During prompt processing, logits are only needed for the last batch, so the matrix multiplication to compute the logits can be skiped and also the attention and FFN on the last layer.

mukel · mukel · commit a49683c2a6e3 · 2024-11-14T02:02:49.000+01:00
diff --git a/Llama3.java b/Llama3.java
@@ -956,7 +956,7 @@ static void rmsnorm(FloatTensor out, FloatTensor x, FloatBuffer weight, int size
         out.mapWithIndexInPlace(0, size, (value, index) -> weight.get(index) * (finalss * x.getFloat(index)));
     }
 
-    static FloatTensor forward(Llama model, State state, int[] tokens, int position) {
+    static FloatTensor forward(Llama model, State state, int[] tokens, int position, boolean computeLogits) {
         // a few convenience variables
         Configuration config = model.configuration();
         Weights weights = model.weights();
@@ -1010,6 +1010,12 @@ static FloatTensor forward(Llama model, State state, int[] tokens, int position)
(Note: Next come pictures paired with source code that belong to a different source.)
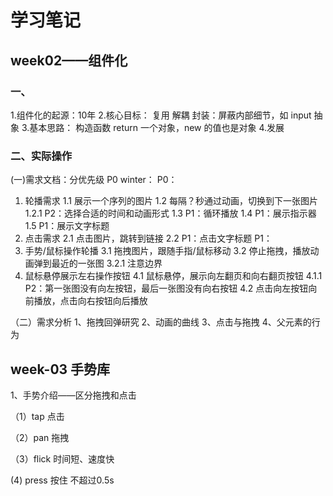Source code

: # 学习笔记

## week02——组件化

### 一、

1.组件化的起源：10年
2.核心目标：
复用
解耦
封装：屏蔽内部细节，如 input
抽象
3.基本思路：
构造函数 return 一个对象，new 的值也是对象 4.发展

### 二、实际操作

(一)需求文档：分优先级 P0
winter：
P0：

1. 轮播需求
   1.1 展示一个序列的图片
   1.2 每隔？秒通过动画，切换到下一张图片
   1.2.1 P2：选择合适的时间和动画形式
   1.3 P1：循环播放
   1.4 P1：展示指示器
   1.5 P1：展示文字标题
2. 点击需求
   2.1 点击图片，跳转到链接
   2.2 P1：点击文字标题
   P1：
3. 手势/鼠标操作轮播
   3.1 拖拽图片，跟随手指/鼠标移动
   3.2 停止拖拽，播放动画弹到最近的一张图
   3.2.1 注意边界
4. 鼠标悬停展示左右操作按钮
   4.1 鼠标悬停，展示向左翻页和向右翻页按钮
   4.1.1 P2：第一张图没有向左按钮，最后一张图没有向右按钮
   4.2 点击向左按钮向前播放，点击向右按钮向后播放

（二）需求分析
1、拖拽回弹研究
2、动画的曲线
3、点击与拖拽
4、父元素的行为


## week-03 手势库

1、手势介绍——区分拖拽和点击

（1）tap    点击

（2）pan    拖拽

（3）flick  时间短、速度快

 (4) press  按住 不超过0.5s
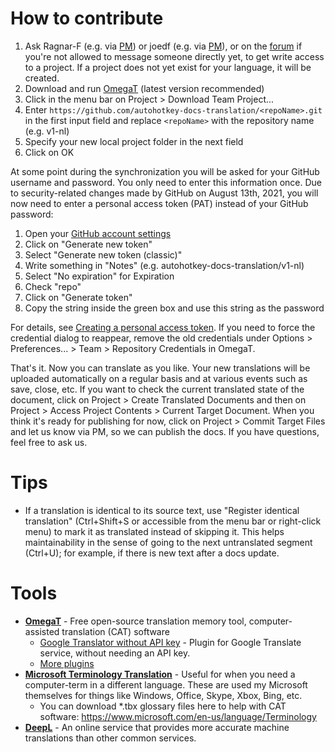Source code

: # How to contribute
1. Ask Ragnar-F (e.g. via [PM](https://www.autohotkey.com/boards/ucp.php?i=pm&mode=compose&u=108)) or joedf (e.g. via [PM](https://www.autohotkey.com/boards/ucp.php?i=pm&mode=compose&u=55)), or on the [forum](https://www.autohotkey.com/boards/) if you're not allowed to message someone directly yet, to get write access to a project. If a project does not yet exist for your language, it will be created.
2. Download and run [OmegaT](https://omegat.org/download#latest) (latest version recommended)
3. Click in the menu bar on Project > Download Team Project...
4. Enter `https://github.com/autohotkey-docs-translation/<repoName>.git` in the first input field and replace `<repoName>` with the repository name (e.g. v1-nl)
5. Specify your new local project folder in the next field
6. Click on OK

At some point during the synchronization you will be asked for your GitHub username and password. You only need to enter this information once. Due to security-related changes made by GitHub on August 13th, 2021, you will now need to enter a personal access token (PAT) instead of your GitHub password:
1. Open your [GitHub account settings](https://github.com/settings/tokens)
2. Click on "Generate new token"
3. Select "Generate new token (classic)"
4. Write something in "Notes" (e.g. autohotkey-docs-translation/v1-nl)
5. Select "No expiration" for Expiration
6. Check "repo"
7. Click on "Generate token"
8. Copy the string inside the green box and use this string as the password

For details, see [Creating a personal access token](https://docs.github.com/en/github/authenticating-to-github/keeping-your-account-and-data-secure/creating-a-personal-access-token). If you need to force the credential dialog to reappear, remove the old credentials under Options > Preferences... > Team > Repository Credentials in OmegaT.

That's it. Now you can translate as you like. Your new translations will be uploaded automatically on a regular basis and at various events such as save, close, etc. If you want to check the current translated state of the document, click on Project > Create Translated Documents and then on Project > Access Project Contents > Current Target Document. When you think it's ready for publishing for now, click on Project > Commit Target Files and let us know via PM, so we can publish the docs. If you have questions, feel free to ask us.

# Tips
- If a translation is identical to its source text, use "Register identical translation" (Ctrl+Shift+S or accessible from the menu bar or right-click menu) to mark it as translated instead of skipping it. This helps maintainability in the sense of going to the next untranslated segment (Ctrl+U); for example, if there is new text after a docs update.

# Tools
- [**OmegaT**](https://omegat.org/) - Free open-source translation memory tool, computer-assisted translation (CAT) software
  - [Google Translator without API key](https://sourceforge.net/projects/omegat-gt-without-api-key/files/) - Plugin for Google Translate service, without needing an API key.
  - [More plugins](https://sourceforge.net/p/omegat/wiki/Plugins/)
- [**Microsoft Terminology Translation**](https://www.microsoft.com/en-us/language) - Useful for when you need a computer-term in a different language. These are used my Microsoft themselves for things like Windows, Office, Skype, Xbox, Bing, etc.
  - You can download *.tbx glossary files here to help with CAT software: 
  https://www.microsoft.com/en-us/language/Terminology
- [**DeepL**](https://www.deepl.com/translator) - An online service that provides more accurate machine translations than other common services.
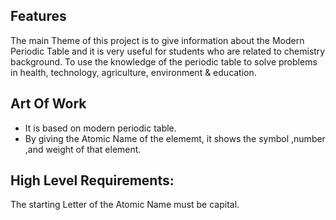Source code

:## Features
The main Theme of this project is to give information about the Modern Periodic Table and it is very useful for students who are related to chemistry background.
To use the knowledge of the periodic table to solve problems in health, technology, agriculture, environment & education.
## Art Of Work
* It is based on modern periodic table.
* By giving the Atomic Name of the elememt, it shows the symbol ,number ,and weight of that element.
## High Level Requirements:
The starting Letter of the Atomic Name must be capital.
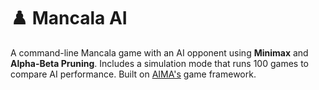 # ♟️ Mancala AI

A command-line Mancala game with an AI opponent using **Minimax** and **Alpha-Beta Pruning**. Includes a simulation mode that runs 100 games to compare AI performance. Built on [AIMA's](https://github.com/aimacode/aima-python) game framework.
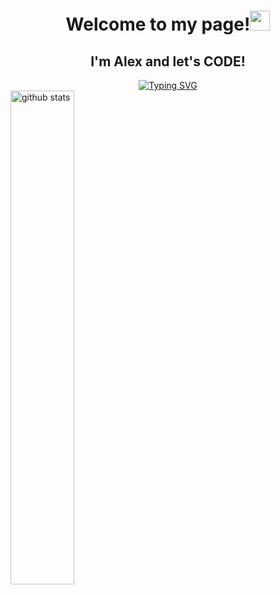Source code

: <div id="header" align="center">
<h1>Welcome to my page!<img src="https://github.com/blackcater/blackcater/raw/main/images/Hi.gif" height="32"/></h1>
<h2>I'm Alex and let's CODE!</h2>
</div>
<div align="center">
<a href="https://git.io/typing-svg"><img src="https://readme-typing-svg.herokuapp.com?font=Alfa+Slab+One&size=30&pause=1000&center=true&width=850&lines=While+you+are+evolving+-+you+are+alive!" alt="Typing SVG" /></a>
</div>
<img src="https://github-readme-stats.vercel.app/api.al3xus22&show_icons=true" alt="github stats" width="45%" align="center"/>
<!--
**al3xus22/al3xus22** is a ✨ _special_ ✨ repository because its `README.md` (this file) appears on your GitHub profile.

Here are some ideas to get you started:

- 🔭 I’m currently working on ...
- 🌱 I’m currently learning ...
- 👯 I’m looking to collaborate on ...
- 🤔 I’m looking for help with ...
- 💬 Ask me about ...
- 📫 How to reach me: ...
- 😄 Pronouns: ...
- ⚡ Fun fact: ...
-->
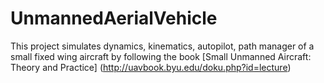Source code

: # UnmannedAerialVehicle
This project simulates dynamics, kinematics, autopilot, path manager of a small fixed wing aircraft by following the book [Small Unmanned Aircraft: Theory and Practice] (http://uavbook.byu.edu/doku.php?id=lecture)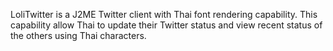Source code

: LoliTwitter is a J2ME Twitter client with Thai font rendering capability. This capability allow Thai to update their Twitter status and view recent status of the others using Thai characters.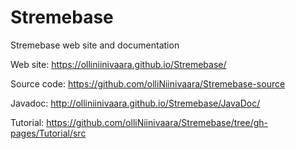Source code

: # Stremebase
Stremebase web site and documentation

Web site: https://olliniinivaara.github.io/Stremebase/

Source code: https://github.com/olliNiinivaara/Stremebase-source

Javadoc: http://olliniinivaara.github.io/Stremebase/JavaDoc/

Tutorial: https://github.com/olliNiinivaara/Stremebase/tree/gh-pages/Tutorial/src

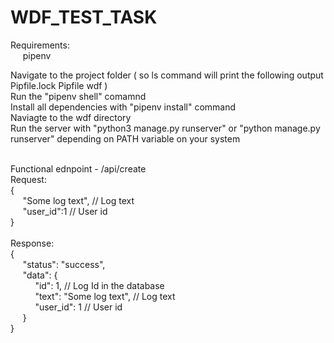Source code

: # WDF_TEST_TASK
Requirements: <br>
&nbsp;&nbsp;&nbsp;&nbsp;&nbsp;pipenv <br>
 
Navigate to the project folder ( so ls command will print the following output Pipfile.lock Pipfile wdf )<br>
Run the "pipenv shell" comamnd <br>
Install all dependencies with "pipenv install" command<br>
Naviagte to the wdf directory <br>
Run the server with "python3 manage.py runserver" or "python manage.py runserver" depending on PATH variable on your system <br><br>

Functional ednpoint - /api/create<br>
Request: <br>
{<br>
&nbsp;&nbsp;&nbsp;&nbsp;&nbsp;"Some log text", // Log text<br>
&nbsp;&nbsp;&nbsp;&nbsp;&nbsp;"user_id":1 // User id<br>
}<br>
<br>
Response:<br>
{<br>
&nbsp;&nbsp;&nbsp;&nbsp;&nbsp;"status": "success",<br>
&nbsp;&nbsp;&nbsp;&nbsp;&nbsp;"data": {<br>
&nbsp;&nbsp;&nbsp;&nbsp;&nbsp;&nbsp;&nbsp;&nbsp;&nbsp;&nbsp;"id": 1, // Log Id in the database<br>
&nbsp;&nbsp;&nbsp;&nbsp;&nbsp;&nbsp;&nbsp;&nbsp;&nbsp;&nbsp;"text": "Some log text", // Log text<br>
&nbsp;&nbsp;&nbsp;&nbsp;&nbsp;&nbsp;&nbsp;&nbsp;&nbsp;&nbsp;"user_id": 1 // User id<br>
&nbsp;&nbsp;&nbsp;&nbsp;&nbsp;}<br>
}<br>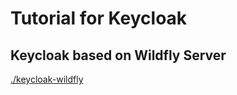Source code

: # Tutorial for Keycloak

## Keycloak based on Wildfly Server

[./keycloak-wildfly](./keycloak-wildfly/README.md)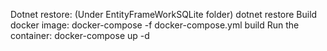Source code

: Dotnet restore: (Under EntityFrameWorkSQLite folder)
    dotnet restore
Build docker image:
    docker-compose -f docker-compose.yml build
Run the container:
    docker-compose up -d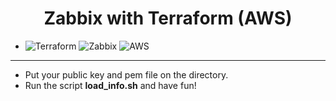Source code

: <h1 align="center"> 
        Zabbix with Terraform (AWS)
</h1>

- ![Terraform](https://img.shields.io/badge/-Terraform-623CE4?&logo=terraform&logoColor=FFFFF) ![Zabbix](https://img.shields.io/badge/-Zabbix-F05032?&logo=zabbix&logoColor=FFFFFF) ![AWS](https://img.shields.io/badge/-AWS-232F3E?&logo=amazon%20aws&logoColor=FFFFFF)

<hr>

- Put your public key and pem file on the directory.
- Run the script **load_info.sh** and have fun!
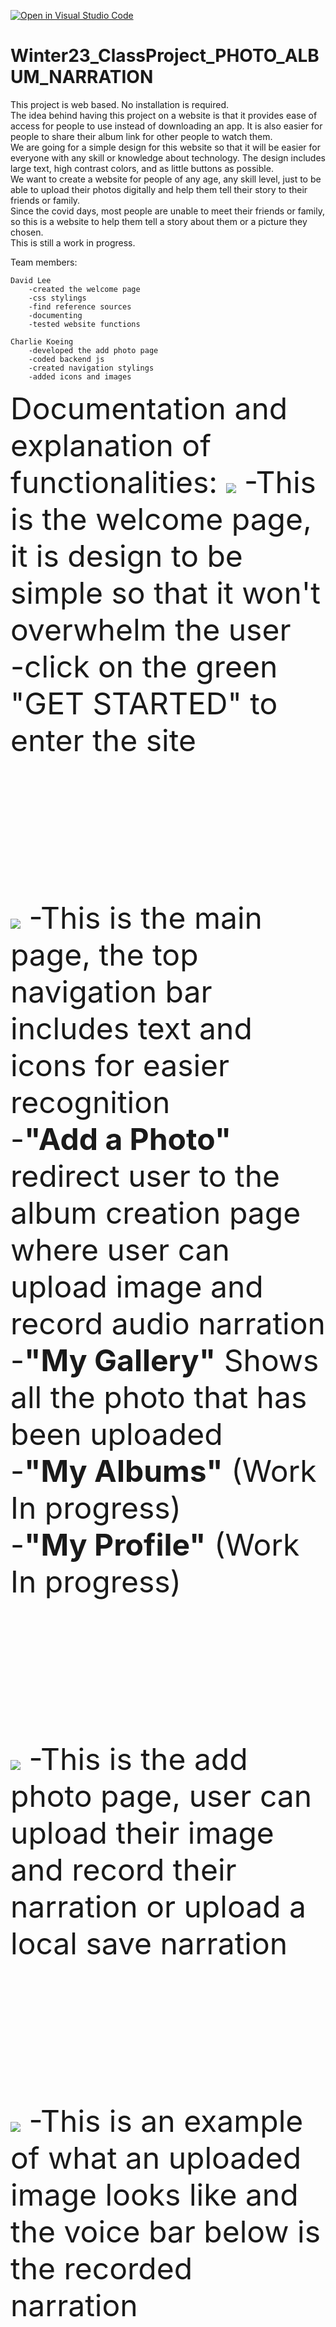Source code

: [![Open in Visual Studio Code](https://classroom.github.com/assets/open-in-vscode-c66648af7eb3fe8bc4f294546bfd86ef473780cde1dea487d3c4ff354943c9ae.svg)](https://classroom.github.com/online_ide?assignment_repo_id=10077765&assignment_repo_type=AssignmentRepo)
# Winter23_ClassProject_PHOTO_ALBUM_NARRATION

This project is web based. No installation is required.<br>
The idea behind having this project on a website is that it provides ease of access for people to use instead of downloading an app. 
It is also easier for people to share their album link for other people to watch them.<br>
We are going for a simple design for this website so that it will be easier for everyone with any skill or knowledge about technology.
The design includes large text, high contrast colors, and as little buttons as possible.<br>
We want to create a website for people of any age, any skill level, just to be able to upload their photos digitally and help them tell their story to their friends or family.<br>
Since the covid days, most people are unable to meet their friends or family, so this is a website to help them tell a story about them or a picture they chosen.<br>
This is still a work in progress.

Team members: 

    David Lee
        -created the welcome page
        -css stylings
        -find reference sources
        -documenting
        -tested website functions

    Charlie Koeing
        -developed the add photo page
        -coded backend js
        -created navigation stylings
        -added icons and images

<font size="10">
Documentation and explanation of functionalities:
    <img src ="documentation_Images/welc.png">
        -This is the welcome page, it is design to be simple so that it won't overwhelm the user <br>
        -click on the green "GET STARTED" to enter the site
    
<br><br><br>
<img src ="documentation_Images/main.png">
        -This is the main page, the top navigation bar includes text and icons for easier recognition <br>
        -**"Add a Photo"** redirect user to the album creation page where user can upload image and record audio narration<br>
        -**"My Gallery"** Shows all the photo that has been uploaded <br>
        -**"My Albums"** (Work In progress)<br>
        -**"My Profile"** (Work In progress)

<br><br><br>
<img src ="documentation_Images/add_photo.png">
        -This is the add photo page, user can upload their image and record their narration or upload a local save narration

<br><br><br>
<img src ="documentation_Images/image.png">
        -This is an example of what an uploaded image looks like and the voice bar below is the recorded narration

<br><br><br>
<img src ="documentation_Images/gallery.png">
        -The gallery page shows all the photos that have been uploaded
</font>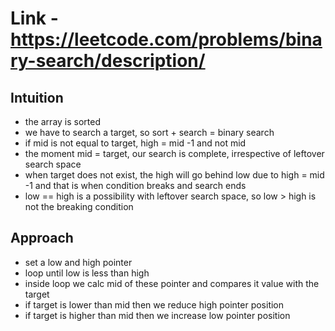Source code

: # Link - https://leetcode.com/problems/binary-search/description/

## Intuition 
- the array is sorted 
- we have to search a target, so sort + search = binary search 
- if mid is not equal to target, high = mid -1 and not mid 
- the moment mid = target, our search is complete, irrespective of leftover search space 
- when target does not exist, the high will go behind low due to high = mid -1 and that is when condition breaks and search ends
- low == high is a possibility with leftover search space, so low > high is not the breaking condition 

## Approach 
- set a low and high pointer 
- loop until low is less than high 
- inside loop we calc mid of these pointer and compares it value with the target 
- if target is lower than mid then we reduce high pointer position 
- if target is higher than mid then we increase low pointer position 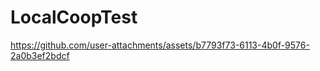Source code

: # LocalCoopTest



https://github.com/user-attachments/assets/b7793f73-6113-4b0f-9576-2a0b3ef2bdcf

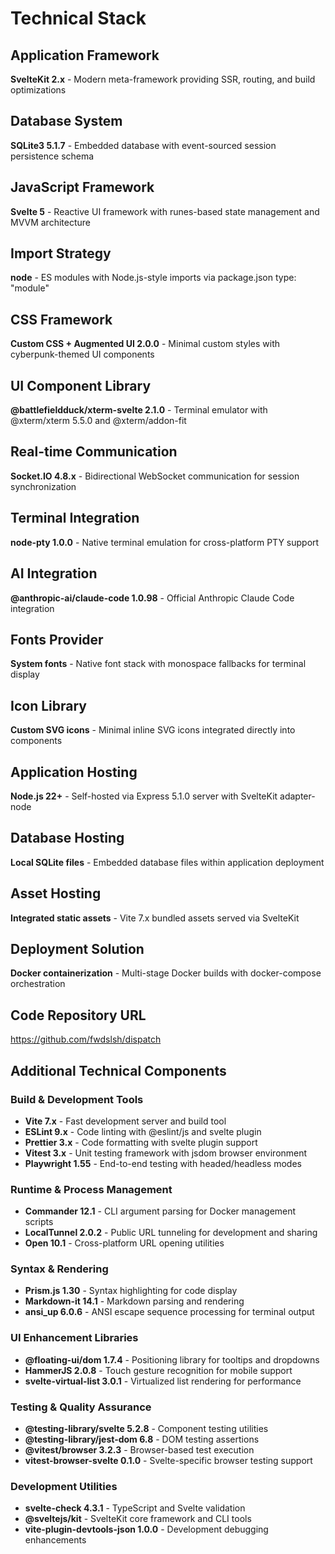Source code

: # Technical Stack

## Application Framework

**SvelteKit 2.x** - Modern meta-framework providing SSR, routing, and build optimizations

## Database System

**SQLite3 5.1.7** - Embedded database with event-sourced session persistence schema

## JavaScript Framework

**Svelte 5** - Reactive UI framework with runes-based state management and MVVM architecture

## Import Strategy

**node** - ES modules with Node.js-style imports via package.json type: "module"

## CSS Framework

**Custom CSS + Augmented UI 2.0.0** - Minimal custom styles with cyberpunk-themed UI components

## UI Component Library

**@battlefieldduck/xterm-svelte 2.1.0** - Terminal emulator with @xterm/xterm 5.5.0 and @xterm/addon-fit

## Real-time Communication

**Socket.IO 4.8.x** - Bidirectional WebSocket communication for session synchronization

## Terminal Integration

**node-pty 1.0.0** - Native terminal emulation for cross-platform PTY support

## AI Integration

**@anthropic-ai/claude-code 1.0.98** - Official Anthropic Claude Code integration

## Fonts Provider

**System fonts** - Native font stack with monospace fallbacks for terminal display

## Icon Library

**Custom SVG icons** - Minimal inline SVG icons integrated directly into components

## Application Hosting

**Node.js 22+** - Self-hosted via Express 5.1.0 server with SvelteKit adapter-node

## Database Hosting

**Local SQLite files** - Embedded database files within application deployment

## Asset Hosting

**Integrated static assets** - Vite 7.x bundled assets served via SvelteKit

## Deployment Solution

**Docker containerization** - Multi-stage Docker builds with docker-compose orchestration

## Code Repository URL

https://github.com/fwdslsh/dispatch

## Additional Technical Components

### Build & Development Tools

- **Vite 7.x** - Fast development server and build tool
- **ESLint 9.x** - Code linting with @eslint/js and svelte plugin
- **Prettier 3.x** - Code formatting with svelte plugin support
- **Vitest 3.x** - Unit testing framework with jsdom browser environment
- **Playwright 1.55** - End-to-end testing with headed/headless modes

### Runtime & Process Management

- **Commander 12.1** - CLI argument parsing for Docker management scripts
- **LocalTunnel 2.0.2** - Public URL tunneling for development and sharing
- **Open 10.1** - Cross-platform URL opening utilities

### Syntax & Rendering

- **Prism.js 1.30** - Syntax highlighting for code display
- **Markdown-it 14.1** - Markdown parsing and rendering
- **ansi_up 6.0.6** - ANSI escape sequence processing for terminal output

### UI Enhancement Libraries

- **@floating-ui/dom 1.7.4** - Positioning library for tooltips and dropdowns
- **HammerJS 2.0.8** - Touch gesture recognition for mobile support
- **svelte-virtual-list 3.0.1** - Virtualized list rendering for performance

### Testing & Quality Assurance

- **@testing-library/svelte 5.2.8** - Component testing utilities
- **@testing-library/jest-dom 6.8** - DOM testing assertions
- **@vitest/browser 3.2.3** - Browser-based test execution
- **vitest-browser-svelte 0.1.0** - Svelte-specific browser testing support

### Development Utilities

- **svelte-check 4.3.1** - TypeScript and Svelte validation
- **@sveltejs/kit** - SvelteKit core framework and CLI tools
- **vite-plugin-devtools-json 1.0.0** - Development debugging enhancements
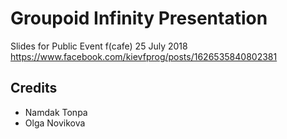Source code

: # Groupoid Infinity Presentation

Slides for Public Event f(cafe) 25 July 2018 
https://www.facebook.com/kievfprog/posts/1626535840802381

Credits
-------

* Namdak Tonpa
* Olga Novikova


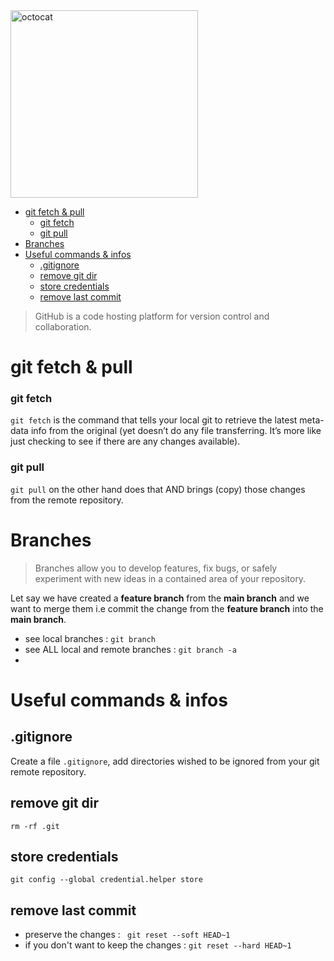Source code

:  <img width="300" alt="octocat" src="https://user-images.githubusercontent.com/62952163/205496926-f04a3e92-c632-4619-901d-6a689ff43fe2.png">    
 
 

- [git fetch \& pull ](#git-fetch--pull-)
    - [git fetch](#git-fetch)
    - [git pull](#git-pull)
- [Branches](#branches)
- [Useful commands \& infos](#useful-commands--infos)
  - [.gitignore  ](#gitignore--)
  - [remove git dir](#remove-git-dir)
  - [store credentials](#store-credentials)
  - [remove last commit](#remove-last-commit)



> GitHub is a code hosting platform for version control and collaboration.  


# git fetch & pull <a name="fetch"></a>
### git fetch
`git fetch` is the command that tells your local git to retrieve the latest meta-data info from the original (yet doesn’t do any file transferring. It’s more like just checking to see if there are any changes available).

### git pull 
`git pull` on the other hand does that AND brings (copy) those changes from the remote repository.

# Branches
> Branches allow you to develop features, fix bugs, or safely experiment with new ideas in a contained area of your repository.


Let say we have created a __feature branch__ from the __main branch__ and we want to merge them i.e commit the change from the __feature branch__ into the __main branch__.

- see local branches : `git branch`
- see ALL local and remote branches : `git branch -a`
- 


# Useful commands & infos
##  .gitignore  <a name="ignore"></a>
Create a file `.gitignore`, add directories wished to be ignored from your git remote repository. 

## remove git dir 
`rm -rf .git`

## store credentials 
`git config --global credential.helper store`

## remove last commit
- preserve the changes : ` git reset --soft HEAD~1`  
- if you don't want to keep the changes : `git reset --hard HEAD~1`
                 state.v[t].copyTo(0, state.valueCache[curLayer], (position + t) * kvDim, kvDim);
             });
 
+            // If the logits are not required, the attention and FFN of the last layer can be skipped entirely.
+            if (!computeLogits && curLayer == config.numberOfLayers - 1) {
+                state.idxPrevBlock = nTokens - 1;
+                return null;
+            }
+
             // multihead attention. iterate over all heads
             Parallel.parallelForLong(0, (long) nTokens * (long) config.numberOfHeads, ht -> {
                 int token = (int) (ht / config.numberOfHeads);
@@ -1136,7 +1142,7 @@ public static List<Integer> generateTokens(Llama model, State state, int startPo
         int promptIndex = 0;
         for (int position = startPosition; position < maxTokens; ++position) {
             if (promptIndex < promptTokens.size()) {
-                final int nTokens = Math.min(promptTokens.size() - promptIndex, state.batchsize);
+                final int nTokens = Math.min(maxTokens - position, Math.min(promptTokens.size() - promptIndex, state.batchsize));
                 final int[] tokens = new int[nTokens];
                 for (int i = 0; i < nTokens; i++) {
                     tokens[i] = promptTokens.get(promptIndex + i);
@@ -1148,15 +1154,17 @@ public static List<Integer> generateTokens(Llama model, State state, int startPo
                 if (echo) {
                     System.out.format("position=%d, promptIdx=%d, promptSize=%d, tokens=%s%n", position, promptIndex, promptTokens.size(), Arrays.toString(tokens));
                 }
-                forward(model, state, tokens, position);
+                // Only compute logits on the very last batch.
+                boolean computeLogits = promptIndex + nTokens >= promptTokens.size();
+                forward(model, state, tokens, position, computeLogits);
                 position += nTokens - 1; // -1 -> incremented later in the for loop
                 promptIndex += nTokens;
                 if (promptIndex < promptTokens.size()) {
                     continue;
                 }
                 startGen = System.nanoTime();
             } else {
-                forward(model, state, new int[]{token}, position);
+                forward(model, state, new int[]{token}, position, true);
             }
             nextToken = sampler.sampleToken(state.logits);
             if (echo) {